### [Problem statement]
Copy every line from the records that holds the word "Create".

>>>

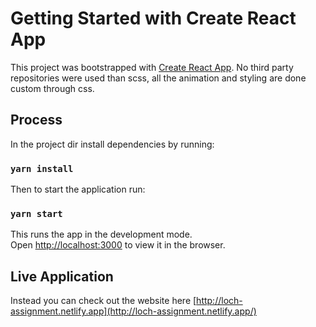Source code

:# Getting Started with Create React App

This project was bootstrapped with [Create React App](https://github.com/facebook/create-react-app). No third party repositories were used than scss, all the animation and styling are done custom through css.

## Process

In the project dir install dependencies by running:

### `yarn install`

Then to start the application run:

### `yarn start`

This runs the app in the development mode.\
Open [http://localhost:3000](http://localhost:3000) to view it in the browser.

## Live Application

Instead you can check out the website here [http://loch-assignment.netlify.app](http://loch-assignment.netlify.app/)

<<<

### [Output for this exercise]
:# Getting Started with Create React App
This project was bootstrapped with [Create React App](https://github.com/facebook/create-react-app). No third party repositories were used than scss, all the animation and styling are done custom through css.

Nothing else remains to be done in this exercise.